# Autotrail side door step problem



## tim.evans58 (Sep 1, 2016)

Hi
Anybody had a problem with the side door step not retracting either when starting engine or locking doors
Mine is an Autotrail Cheyenne 660SE 2010 and has just decided to stay in the down position all the time.
Some suggestions of where to start looking for fault would be appreciated
Many thanks


----------



## JanHank (Mar 29, 2015)

tim.evans58 said:


> Hi
> Anybody had a problem with the side door step not retracting either when starting engine or locking doors
> Mine is an Autotrail Cheyenne 660SE 2010 and has just decided to stay in the down position all the time.
> Some suggestions of where to start looking for fault would be appreciated
> Many thanks


Have you tried ringing Autotrail technical dept. my man asks?
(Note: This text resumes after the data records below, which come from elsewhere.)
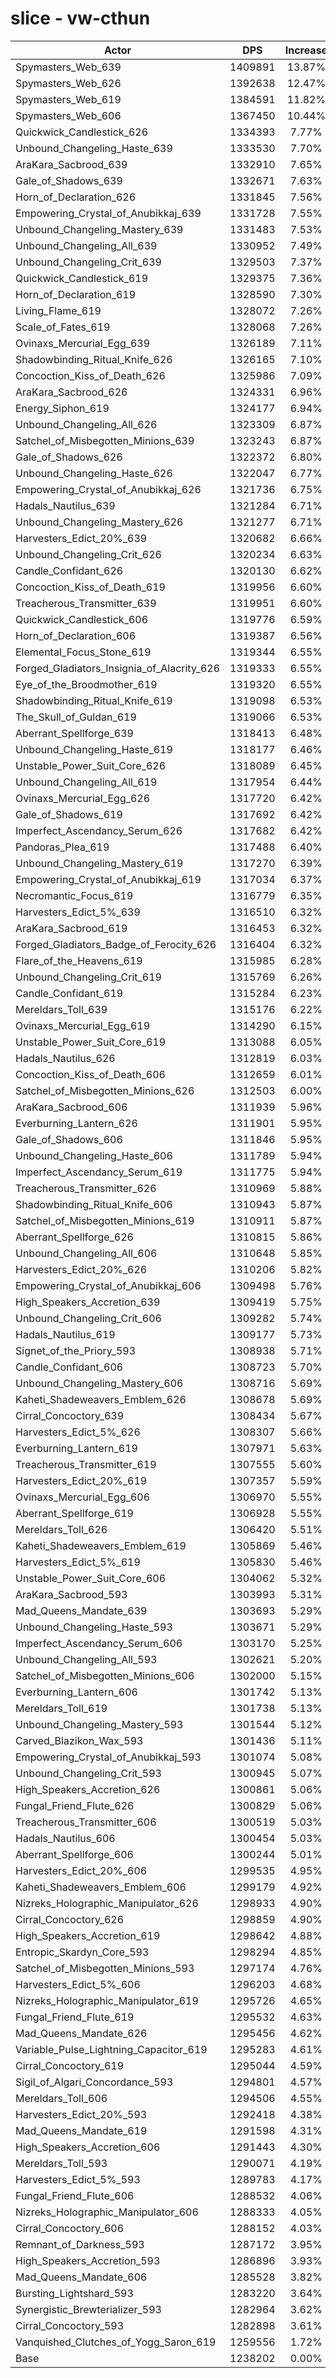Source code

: # slice - vw-cthun
| Actor | DPS | Increase |
|---|:---:|:---:|
|Spymasters_Web_639|1409891|13.87%|
|Spymasters_Web_626|1392638|12.47%|
|Spymasters_Web_619|1384591|11.82%|
|Spymasters_Web_606|1367450|10.44%|
|Quickwick_Candlestick_626|1334393|7.77%|
|Unbound_Changeling_Haste_639|1333530|7.70%|
|AraKara_Sacbrood_639|1332910|7.65%|
|Gale_of_Shadows_639|1332671|7.63%|
|Horn_of_Declaration_626|1331845|7.56%|
|Empowering_Crystal_of_Anubikkaj_639|1331728|7.55%|
|Unbound_Changeling_Mastery_639|1331483|7.53%|
|Unbound_Changeling_All_639|1330952|7.49%|
|Unbound_Changeling_Crit_639|1329503|7.37%|
|Quickwick_Candlestick_619|1329375|7.36%|
|Horn_of_Declaration_619|1328590|7.30%|
|Living_Flame_619|1328072|7.26%|
|Scale_of_Fates_619|1328068|7.26%|
|Ovinaxs_Mercurial_Egg_639|1326189|7.11%|
|Shadowbinding_Ritual_Knife_626|1326165|7.10%|
|Concoction_Kiss_of_Death_626|1325986|7.09%|
|AraKara_Sacbrood_626|1324331|6.96%|
|Energy_Siphon_619|1324177|6.94%|
|Unbound_Changeling_All_626|1323309|6.87%|
|Satchel_of_Misbegotten_Minions_639|1323243|6.87%|
|Gale_of_Shadows_626|1322372|6.80%|
|Unbound_Changeling_Haste_626|1322047|6.77%|
|Empowering_Crystal_of_Anubikkaj_626|1321736|6.75%|
|Hadals_Nautilus_639|1321284|6.71%|
|Unbound_Changeling_Mastery_626|1321277|6.71%|
|Harvesters_Edict_20%_639|1320682|6.66%|
|Unbound_Changeling_Crit_626|1320234|6.63%|
|Candle_Confidant_626|1320130|6.62%|
|Concoction_Kiss_of_Death_619|1319956|6.60%|
|Treacherous_Transmitter_639|1319951|6.60%|
|Quickwick_Candlestick_606|1319776|6.59%|
|Horn_of_Declaration_606|1319387|6.56%|
|Elemental_Focus_Stone_619|1319344|6.55%|
|Forged_Gladiators_Insignia_of_Alacrity_626|1319333|6.55%|
|Eye_of_the_Broodmother_619|1319320|6.55%|
|Shadowbinding_Ritual_Knife_619|1319098|6.53%|
|The_Skull_of_Guldan_619|1319066|6.53%|
|Aberrant_Spellforge_639|1318413|6.48%|
|Unbound_Changeling_Haste_619|1318177|6.46%|
|Unstable_Power_Suit_Core_626|1318089|6.45%|
|Unbound_Changeling_All_619|1317954|6.44%|
|Ovinaxs_Mercurial_Egg_626|1317720|6.42%|
|Gale_of_Shadows_619|1317692|6.42%|
|Imperfect_Ascendancy_Serum_626|1317682|6.42%|
|Pandoras_Plea_619|1317488|6.40%|
|Unbound_Changeling_Mastery_619|1317270|6.39%|
|Empowering_Crystal_of_Anubikkaj_619|1317034|6.37%|
|Necromantic_Focus_619|1316779|6.35%|
|Harvesters_Edict_5%_639|1316510|6.32%|
|AraKara_Sacbrood_619|1316453|6.32%|
|Forged_Gladiators_Badge_of_Ferocity_626|1316404|6.32%|
|Flare_of_the_Heavens_619|1315985|6.28%|
|Unbound_Changeling_Crit_619|1315769|6.26%|
|Candle_Confidant_619|1315284|6.23%|
|Mereldars_Toll_639|1315176|6.22%|
|Ovinaxs_Mercurial_Egg_619|1314290|6.15%|
|Unstable_Power_Suit_Core_619|1313088|6.05%|
|Hadals_Nautilus_626|1312819|6.03%|
|Concoction_Kiss_of_Death_606|1312659|6.01%|
|Satchel_of_Misbegotten_Minions_626|1312503|6.00%|
|AraKara_Sacbrood_606|1311939|5.96%|
|Everburning_Lantern_626|1311901|5.95%|
|Gale_of_Shadows_606|1311846|5.95%|
|Unbound_Changeling_Haste_606|1311789|5.94%|
|Imperfect_Ascendancy_Serum_619|1311775|5.94%|
|Treacherous_Transmitter_626|1310969|5.88%|
|Shadowbinding_Ritual_Knife_606|1310943|5.87%|
|Satchel_of_Misbegotten_Minions_619|1310911|5.87%|
|Aberrant_Spellforge_626|1310815|5.86%|
|Unbound_Changeling_All_606|1310648|5.85%|
|Harvesters_Edict_20%_626|1310206|5.82%|
|Empowering_Crystal_of_Anubikkaj_606|1309498|5.76%|
|High_Speakers_Accretion_639|1309419|5.75%|
|Unbound_Changeling_Crit_606|1309282|5.74%|
|Hadals_Nautilus_619|1309177|5.73%|
|Signet_of_the_Priory_593|1308938|5.71%|
|Candle_Confidant_606|1308723|5.70%|
|Unbound_Changeling_Mastery_606|1308716|5.69%|
|Kaheti_Shadeweavers_Emblem_626|1308678|5.69%|
|Cirral_Concoctory_639|1308434|5.67%|
|Harvesters_Edict_5%_626|1308307|5.66%|
|Everburning_Lantern_619|1307971|5.63%|
|Treacherous_Transmitter_619|1307555|5.60%|
|Harvesters_Edict_20%_619|1307357|5.59%|
|Ovinaxs_Mercurial_Egg_606|1306970|5.55%|
|Aberrant_Spellforge_619|1306928|5.55%|
|Mereldars_Toll_626|1306420|5.51%|
|Kaheti_Shadeweavers_Emblem_619|1305869|5.46%|
|Harvesters_Edict_5%_619|1305830|5.46%|
|Unstable_Power_Suit_Core_606|1304062|5.32%|
|AraKara_Sacbrood_593|1303993|5.31%|
|Mad_Queens_Mandate_639|1303693|5.29%|
|Unbound_Changeling_Haste_593|1303671|5.29%|
|Imperfect_Ascendancy_Serum_606|1303170|5.25%|
|Unbound_Changeling_All_593|1302621|5.20%|
|Satchel_of_Misbegotten_Minions_606|1302000|5.15%|
|Everburning_Lantern_606|1301742|5.13%|
|Mereldars_Toll_619|1301738|5.13%|
|Unbound_Changeling_Mastery_593|1301544|5.12%|
|Carved_Blazikon_Wax_593|1301436|5.11%|
|Empowering_Crystal_of_Anubikkaj_593|1301074|5.08%|
|Unbound_Changeling_Crit_593|1300945|5.07%|
|High_Speakers_Accretion_626|1300861|5.06%|
|Fungal_Friend_Flute_626|1300829|5.06%|
|Treacherous_Transmitter_606|1300519|5.03%|
|Hadals_Nautilus_606|1300454|5.03%|
|Aberrant_Spellforge_606|1300244|5.01%|
|Harvesters_Edict_20%_606|1299535|4.95%|
|Kaheti_Shadeweavers_Emblem_606|1299179|4.92%|
|Nizreks_Holographic_Manipulator_626|1298933|4.90%|
|Cirral_Concoctory_626|1298859|4.90%|
|High_Speakers_Accretion_619|1298642|4.88%|
|Entropic_Skardyn_Core_593|1298294|4.85%|
|Satchel_of_Misbegotten_Minions_593|1297174|4.76%|
|Harvesters_Edict_5%_606|1296203|4.68%|
|Nizreks_Holographic_Manipulator_619|1295726|4.65%|
|Fungal_Friend_Flute_619|1295532|4.63%|
|Mad_Queens_Mandate_626|1295456|4.62%|
|Variable_Pulse_Lightning_Capacitor_619|1295283|4.61%|
|Cirral_Concoctory_619|1295044|4.59%|
|Sigil_of_Algari_Concordance_593|1294801|4.57%|
|Mereldars_Toll_606|1294506|4.55%|
|Harvesters_Edict_20%_593|1292418|4.38%|
|Mad_Queens_Mandate_619|1291598|4.31%|
|High_Speakers_Accretion_606|1291443|4.30%|
|Mereldars_Toll_593|1290071|4.19%|
|Harvesters_Edict_5%_593|1289783|4.17%|
|Fungal_Friend_Flute_606|1288532|4.06%|
|Nizreks_Holographic_Manipulator_606|1288333|4.05%|
|Cirral_Concoctory_606|1288152|4.03%|
|Remnant_of_Darkness_593|1287172|3.95%|
|High_Speakers_Accretion_593|1286896|3.93%|
|Mad_Queens_Mandate_606|1285528|3.82%|
|Bursting_Lightshard_593|1283220|3.64%|
|Synergistic_Brewterializer_593|1282964|3.62%|
|Cirral_Concoctory_593|1282898|3.61%|
|Vanquished_Clutches_of_Yogg_Saron_619|1259556|1.72%|
|Base|1238202|0.00%|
They are very helpful.

BTW welcome to the forum


----------



## philoaks (Sep 2, 2008)

Are you able to extend/retract the step using the internal button or is it completely u/s? If you can it may make a difference as to what the potential fault may be.

Phil


----------



## cabby (May 14, 2005)

This is quite a common problem with electric steps, the road dirt gets into the hinges and onto the cables and connections. Suggest that you pull the fuse out and clean everything first, be careful the step does try to close on your fingers. Do not lubricate as this attracts dirt.Once that done check that there is a 12v supply to the fuse and follow the testing to the step.
Let us know how you get on.

cabby


----------



## bazzal (Apr 15, 2006)

Hi,


I had a problem like yours and it turned out to be a switch under the step concealed in a black box. If your step has this box you should be able to see it from underneath and to remove it you may need to loosen the step. The switch gets full of road muck due to where it is and this causes it to fail, it is easy to replace. The switch is actually used on fridge doors and are available. If you find it is the switch and can not find the replacement just pm me.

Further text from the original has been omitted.